Réforme de l'emploi des salariés étrangers

Les modalités d'emploi des salariés étrangers ont été réformées au 1er avril 2021.


Sont notamment modifiés les règles relatives à la demande d'autorisation de travail, les critères d'instruction des demandes, la liste des pièces à fournir, et la liste des métiers dits "en tension".

Demande et délivrance de l’autorisation de travail

Les dispositions relatives à la demande d’autorisation de travail sont désormais regroupées aux articles R. 5221-1 et R. 5221-15 du code du travail.

La demande d’autorisation de travail « est faite par l’employeur ».

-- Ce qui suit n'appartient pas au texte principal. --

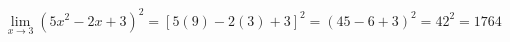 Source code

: \begin{ex}
\begin{align}
&\lim_{x\rightarrow 3} (5x^2-2x+3)^2 = [5(9)-2(3)+3]^2 = (45-6+3)^2 = 42^2 = 1764\nonumber
\end{align}
\end{ex}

Toutefois : - en cas de détachement temporaire d’un salarié par une entreprise non établie en France, la demande doit être présentée, selon les cas, par le donneur d’ordre établi en France ou par l’entreprise utilisatrice ; - la demande peut être présentée par un mandataire, c’est-à-dire une personne habilitée à cet effet par un mandat écrit de l’employeur ou de l’entreprise.


Tout nouveau contrat de travail fait l’objet d’une demande d’autorisation de travail (C. trav., art. R. 5221-1, II, in fine).

La demande d’autorisation de travail peut concerner :

- l’étranger résidant hors du territoire national (procédure d’introduction) ; - l’étranger résidant en France « et titulaire d’un titre de séjour prévu à l’article R. 5221-3 » (procédure de changement de statut).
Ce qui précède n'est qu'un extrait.